▸ Dataset entries:

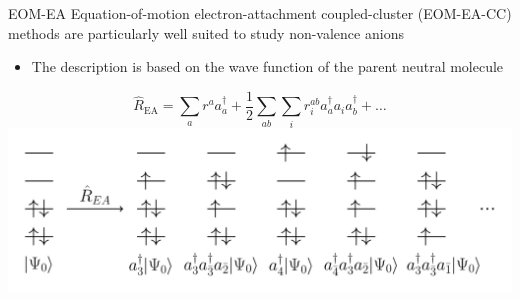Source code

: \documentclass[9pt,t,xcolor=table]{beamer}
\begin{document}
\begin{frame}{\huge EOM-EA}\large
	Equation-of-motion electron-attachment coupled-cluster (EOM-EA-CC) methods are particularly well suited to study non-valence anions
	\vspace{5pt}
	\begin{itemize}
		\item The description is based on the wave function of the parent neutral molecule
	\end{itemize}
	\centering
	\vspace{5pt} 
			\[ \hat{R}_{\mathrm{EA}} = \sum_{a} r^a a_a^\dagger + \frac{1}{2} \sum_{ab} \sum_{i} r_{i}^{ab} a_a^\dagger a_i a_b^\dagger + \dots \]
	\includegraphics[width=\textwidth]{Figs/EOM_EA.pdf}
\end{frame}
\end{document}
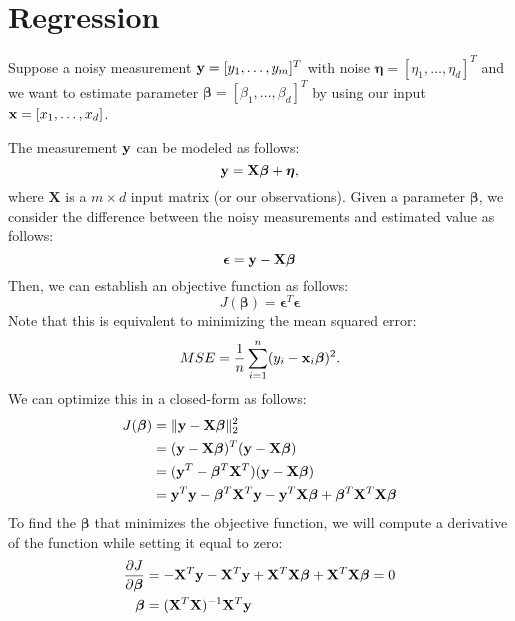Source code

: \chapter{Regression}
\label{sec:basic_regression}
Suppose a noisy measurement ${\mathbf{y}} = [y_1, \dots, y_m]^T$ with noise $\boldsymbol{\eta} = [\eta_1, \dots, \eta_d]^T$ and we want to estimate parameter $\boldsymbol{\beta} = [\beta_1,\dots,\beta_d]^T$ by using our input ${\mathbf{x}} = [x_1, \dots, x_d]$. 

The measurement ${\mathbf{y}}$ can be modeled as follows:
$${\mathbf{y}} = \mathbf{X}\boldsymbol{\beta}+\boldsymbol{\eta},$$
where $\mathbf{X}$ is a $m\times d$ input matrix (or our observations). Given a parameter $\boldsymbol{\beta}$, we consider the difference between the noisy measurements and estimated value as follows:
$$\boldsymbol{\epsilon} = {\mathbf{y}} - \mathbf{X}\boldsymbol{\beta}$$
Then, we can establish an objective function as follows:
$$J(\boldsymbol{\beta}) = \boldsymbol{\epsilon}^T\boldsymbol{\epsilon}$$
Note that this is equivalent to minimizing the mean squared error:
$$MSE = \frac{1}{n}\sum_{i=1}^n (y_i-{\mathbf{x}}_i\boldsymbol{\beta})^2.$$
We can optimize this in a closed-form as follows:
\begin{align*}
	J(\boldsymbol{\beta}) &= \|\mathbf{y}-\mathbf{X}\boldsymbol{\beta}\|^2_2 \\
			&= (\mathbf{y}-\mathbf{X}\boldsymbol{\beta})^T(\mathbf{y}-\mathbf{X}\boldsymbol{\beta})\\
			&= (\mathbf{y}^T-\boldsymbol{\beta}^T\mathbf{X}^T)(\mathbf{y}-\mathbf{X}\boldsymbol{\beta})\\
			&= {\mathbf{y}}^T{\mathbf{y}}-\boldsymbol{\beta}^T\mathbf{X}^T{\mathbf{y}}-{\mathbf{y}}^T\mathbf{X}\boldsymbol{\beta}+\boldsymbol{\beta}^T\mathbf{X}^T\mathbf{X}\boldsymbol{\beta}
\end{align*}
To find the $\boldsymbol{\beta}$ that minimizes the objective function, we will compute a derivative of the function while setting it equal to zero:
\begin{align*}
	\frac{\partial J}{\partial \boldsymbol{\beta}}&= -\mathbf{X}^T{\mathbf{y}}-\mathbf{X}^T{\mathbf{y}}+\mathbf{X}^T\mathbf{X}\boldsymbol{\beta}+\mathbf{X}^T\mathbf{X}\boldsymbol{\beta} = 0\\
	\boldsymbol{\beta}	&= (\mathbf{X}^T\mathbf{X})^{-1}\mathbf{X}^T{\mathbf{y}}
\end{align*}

▸ Your assignment: Print each record as it appears above, dropping every picture from the copy.

▸ Exercise result:
Source code

: \documentclass[9pt,t,xcolor=table]{beamer}
\begin{document}
\begin{frame}{\huge EOM-EA}\large
	Equation-of-motion electron-attachment coupled-cluster (EOM-EA-CC) methods are particularly well suited to study non-valence anions
	\vspace{5pt}
	\begin{itemize}
		\item The description is based on the wave function of the parent neutral molecule
	\end{itemize}
	\centering
	\vspace{5pt} 
			\[ \hat{R}_{\mathrm{EA}} = \sum_{a} r^a a_a^\dagger + \frac{1}{2} \sum_{ab} \sum_{i} r_{i}^{ab} a_a^\dagger a_i a_b^\dagger + \dots \]
	\includegraphics[width=\textwidth]{Figs/EOM_EA.pdf}
\end{frame}
\end{document}
Source code

: \chapter{Regression}
\label{sec:basic_regression}
Suppose a noisy measurement ${\mathbf{y}} = [y_1, \dots, y_m]^T$ with noise $\boldsymbol{\eta} = [\eta_1, \dots, \eta_d]^T$ and we want to estimate parameter $\boldsymbol{\beta} = [\beta_1,\dots,\beta_d]^T$ by using our input ${\mathbf{x}} = [x_1, \dots, x_d]$. 

The measurement ${\mathbf{y}}$ can be modeled as follows:
$${\mathbf{y}} = \mathbf{X}\boldsymbol{\beta}+\boldsymbol{\eta},$$
where $\mathbf{X}$ is a $m\times d$ input matrix (or our observations). Given a parameter $\boldsymbol{\beta}$, we consider the difference between the noisy measurements and estimated value as follows:
$$\boldsymbol{\epsilon} = {\mathbf{y}} - \mathbf{X}\boldsymbol{\beta}$$
Then, we can establish an objective function as follows:
$$J(\boldsymbol{\beta}) = \boldsymbol{\epsilon}^T\boldsymbol{\epsilon}$$
Note that this is equivalent to minimizing the mean squared error:
$$MSE = \frac{1}{n}\sum_{i=1}^n (y_i-{\mathbf{x}}_i\boldsymbol{\beta})^2.$$
We can optimize this in a closed-form as follows:
\begin{align*}
	J(\boldsymbol{\beta}) &= \|\mathbf{y}-\mathbf{X}\boldsymbol{\beta}\|^2_2 \\
			&= (\mathbf{y}-\mathbf{X}\boldsymbol{\beta})^T(\mathbf{y}-\mathbf{X}\boldsymbol{\beta})\\
			&= (\mathbf{y}^T-\boldsymbol{\beta}^T\mathbf{X}^T)(\mathbf{y}-\mathbf{X}\boldsymbol{\beta})\\
			&= {\mathbf{y}}^T{\mathbf{y}}-\boldsymbol{\beta}^T\mathbf{X}^T{\mathbf{y}}-{\mathbf{y}}^T\mathbf{X}\boldsymbol{\beta}+\boldsymbol{\beta}^T\mathbf{X}^T\mathbf{X}\boldsymbol{\beta}
\end{align*}
To find the $\boldsymbol{\beta}$ that minimizes the objective function, we will compute a derivative of the function while setting it equal to zero:
\begin{align*}
	\frac{\partial J}{\partial \boldsymbol{\beta}}&= -\mathbf{X}^T{\mathbf{y}}-\mathbf{X}^T{\mathbf{y}}+\mathbf{X}^T\mathbf{X}\boldsymbol{\beta}+\mathbf{X}^T\mathbf{X}\boldsymbol{\beta} = 0\\
	\boldsymbol{\beta}	&= (\mathbf{X}^T\mathbf{X})^{-1}\mathbf{X}^T{\mathbf{y}}
\end{align*}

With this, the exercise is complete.